_Required action_.
Return all the data exactly, keeping the pictures out.

Source data

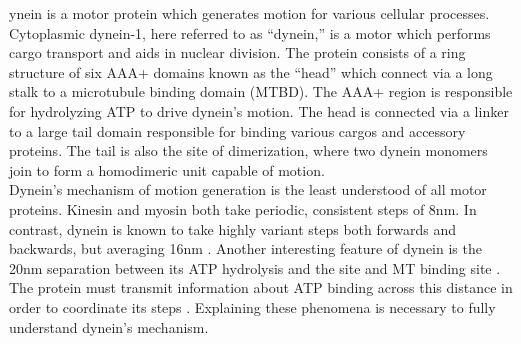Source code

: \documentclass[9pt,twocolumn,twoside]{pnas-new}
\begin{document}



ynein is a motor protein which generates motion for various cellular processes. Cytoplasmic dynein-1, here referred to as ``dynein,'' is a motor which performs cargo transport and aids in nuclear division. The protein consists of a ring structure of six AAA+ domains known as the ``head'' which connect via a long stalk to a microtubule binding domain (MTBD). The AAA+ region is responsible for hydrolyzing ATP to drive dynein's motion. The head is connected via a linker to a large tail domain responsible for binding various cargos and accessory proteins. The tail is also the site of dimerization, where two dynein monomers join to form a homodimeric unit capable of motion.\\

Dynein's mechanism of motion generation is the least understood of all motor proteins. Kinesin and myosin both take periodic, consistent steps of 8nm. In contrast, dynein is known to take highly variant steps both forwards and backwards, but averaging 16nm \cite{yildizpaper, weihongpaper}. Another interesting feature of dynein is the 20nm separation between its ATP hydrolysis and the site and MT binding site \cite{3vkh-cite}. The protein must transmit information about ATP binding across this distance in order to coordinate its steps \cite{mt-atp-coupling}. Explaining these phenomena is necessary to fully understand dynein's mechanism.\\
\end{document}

_Response to the task_.
Source code

: \documentclass[9pt,twocolumn,twoside]{pnas-new}
\begin{document}



ynein is a motor protein which generates motion for various cellular processes. Cytoplasmic dynein-1, here referred to as ``dynein,'' is a motor which performs cargo transport and aids in nuclear division. The protein consists of a ring structure of six AAA+ domains known as the ``head'' which connect via a long stalk to a microtubule binding domain (MTBD). The AAA+ region is responsible for hydrolyzing ATP to drive dynein's motion. The head is connected via a linker to a large tail domain responsible for binding various cargos and accessory proteins. The tail is also the site of dimerization, where two dynein monomers join to form a homodimeric unit capable of motion.\\

Dynein's mechanism of motion generation is the least understood of all motor proteins. Kinesin and myosin both take periodic, consistent steps of 8nm. In contrast, dynein is known to take highly variant steps both forwards and backwards, but averaging 16nm \cite{yildizpaper, weihongpaper}. Another interesting feature of dynein is the 20nm separation between its ATP hydrolysis and the site and MT binding site \cite{3vkh-cite}. The protein must transmit information about ATP binding across this distance in order to coordinate its steps \cite{mt-atp-coupling}. Explaining these phenomena is necessary to fully understand dynein's mechanism.\\
\end{document}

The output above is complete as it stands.